11 September, 2010

no rest for the whiny

I've been having a really hard time getting enough sleep lately, and too often I wake up sweaty and sore and stiff. (no innuendo intended, but now the image is in your head. Ha!) If I had more perspective, I guess I wouldn't be so anxious, but I feel like I'm responsible for a lot of stuff, maybe more than I can handle. Pounding cheap vodka isn't doing the trick.

Just kidding, Mom! I'm not really a binge drinker.

Outside of my job, bills, chores, and babysitting my roommate's imaginary friend (or ghost?) I feel obligated to my friends and family, especially since they put up with so much bullshit from me - less than they've had to in the past, but still. This is what I fear people hear when I whine: "Work is hard! Things are expensive! Life is short! Nobody understands me! Where's my Nobel Prize?" I even whine about my whining.

But I obviously have lots of things and people I should be grateful for, and sometimes I AM grateful for them. I can afford to feed myself, I don't have to sleep outside in the cold, I can walk about 3 blocks for a pack of cigarettes and leap tall buildings in a single bound, I have people who care about me, I have donuts, I have time to relax. I can relax. I am relaxing. I am relaxed. I am...

...zzxzxxzzxzxxzzz...

13 June, 2010

My Sabbatical

I've been gone a long time, but I'm back, Baby. I was working on the cure for cancer, or cold fusion, or the Great American Novel, or something ... yeah, don't hold your breath.

I've also been trying to wrap my head around the popularity of "reality TV" - I may be wasting my time. It's probably more in the commercials than the shows themselves, but they seem full of empty catchphrases like:
  • "You gotta bring it HARD."
  • "You're fired!"
  • "I just ain't feelin' it, dawg ..."
  • "Final answer?"
If you deconstruct some of these phrases, most of them are banal and vapid, some of them are funny or even profound, but some are downright creepy:
"When I want something, I go out and get it, and I don't take 'no' for an answer." I remember a dude say shit like this on a dating show and thinking "is this guy a date rapist?"
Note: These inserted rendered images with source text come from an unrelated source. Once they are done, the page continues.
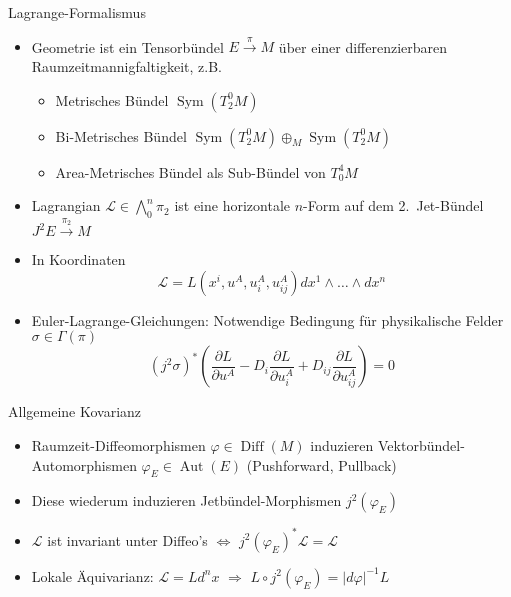 \documentclass{beamer}
\begin{document}
    \begin{frame}{Lagrange-Formalismus}
        \begin{itemize}
            \item Geometrie ist ein Tensorbündel $E \xrightarrow{\pi} M$ über einer differenzierbaren
            Raumzeitmannigfaltigkeit, z.B.\ \pause
            \begin{itemize}
                \item Metrisches Bündel $\operatorname{Sym}(T^0_2 M)$ \pause
                \item Bi-Metrisches Bündel $\operatorname{Sym}(T^0_2 M) \oplus_M \operatorname{Sym}(T^0_2 M)$ \pause
                \item Area-Metrisches Bündel als Sub-Bündel von $T^4_0 M$ \pause
            \end{itemize}
            \item Lagrangian $\mathscr L \in \bigwedge^n_0 \pi_2$ ist eine horizontale $n$-Form auf dem
            2.\ Jet-Bündel $J^2 E \xrightarrow{\pi_2} M$ \pause
            \item {\setlength{\belowdisplayskip}{-10pt}In Koordinaten
                \[ \mathscr{L} = L(x^i, u^A, u^A_i, u^A_{ij}) dx^1 \wedge \dots \wedge dx^n \]} \pause
            \item Euler-Lagrange-Gleichungen: Notwendige Bedingung für physikalische Felder $\sigma\in\Gamma(\pi)$
            \[ (j^2\sigma)^\ast \left( \frac{\partial L}{\partial u^A} - D_i \frac{\partial L}{\partial u^A_i} + D_{ij} \frac{\partial L}{\partial u^A_{ij}}\right) = 0 \]
        \end{itemize}
    \end{frame}

    \begin{frame}{Allgemeine Kovarianz}
        \begin{itemize}
            \item Raumzeit-Diffeomorphismen $\varphi\in\operatorname{Diff}(M)$ induzieren Vektorbündel-Automorphismen
            $\varphi_E\in\operatorname{Aut}(E)$ (Pushforward, Pullback) \pause
            \item Diese wiederum induzieren Jetbündel-Morphismen $j^2(\varphi_E)$ \pause
            \item $\mathscr L$ ist invariant unter Diffeo's \pause $\Leftrightarrow$ \alert{$j^2(\varphi_E)^\ast\mathscr{L} = \mathscr{L}$} \pause
            \item Lokale Äquivarianz: $\mathscr L = L d^n x$ \pause $\Rightarrow$ \alert{$L\circ j^2(\varphi_E) = \lvert d\varphi\rvert^{-1} L$}
        \end{itemize}
    \end{frame}
\end{document}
There's also the obvious appeal of schadenfreude. (For people who don't speak German or play Scrabble in foreign languages or pay attention to anything that doesn't involve celebrities, roughly translated into TwitterSpeak it means "OMG! What a DOUCHE!1!!1!!!!!") I'll admit, I sometimes get a kick out of watching people making asses of themselves, people like:
  • Paris Hilton
  • Perez Hilton
  • Glenn Beck
  • John Mayer
  • Most of the people trying out for American Idol
  • Most of the judges on American Idol
  • The whole Tea Party movement (you really refer to yourselves as Teabaggers? Really?)
  • Courtney Love
  • The sycophant a few cubicles over (you'll have to look that one up yourself)
  • Ashton Kutcher
  • yer mom
The list is endless, but I LOVE watching guys like Rush Limbaugh getting fatter and hooked on OxyContin, or Jeffrey Skilling and Bernie Madoff being tried and sentenced and sent to prison, or George "Dubya" Bush choking on a pretzel. If I go to hell, I expect I'll be waiting in line behind guys like these. That's why, in addition to cold fusion, I'm also working on a way to upload my consciousness, and maybe even my soul, into all the computer servers in the world. So far I haven't had any success, unless you count this blog - and I don't.

I think celebrity and wealth and power are corrosive, but that doesn't mean I would necessarily pass up a piece of the action. I haven't made much progress on the cure for cancer; I've made more progress on my pile of dirty laundry, stacks of bills to pay, and list of things to buy and friends to make and things to learn and do. And while these lists grow longer and longer, I have less time and energy to tackle them. My days are numbered. Like Jay-Z, I got about 99 problems (I'm not very good at arithmetic), and being a potty mouth is one of them.

I gotta get off my ass, or at least off the computer.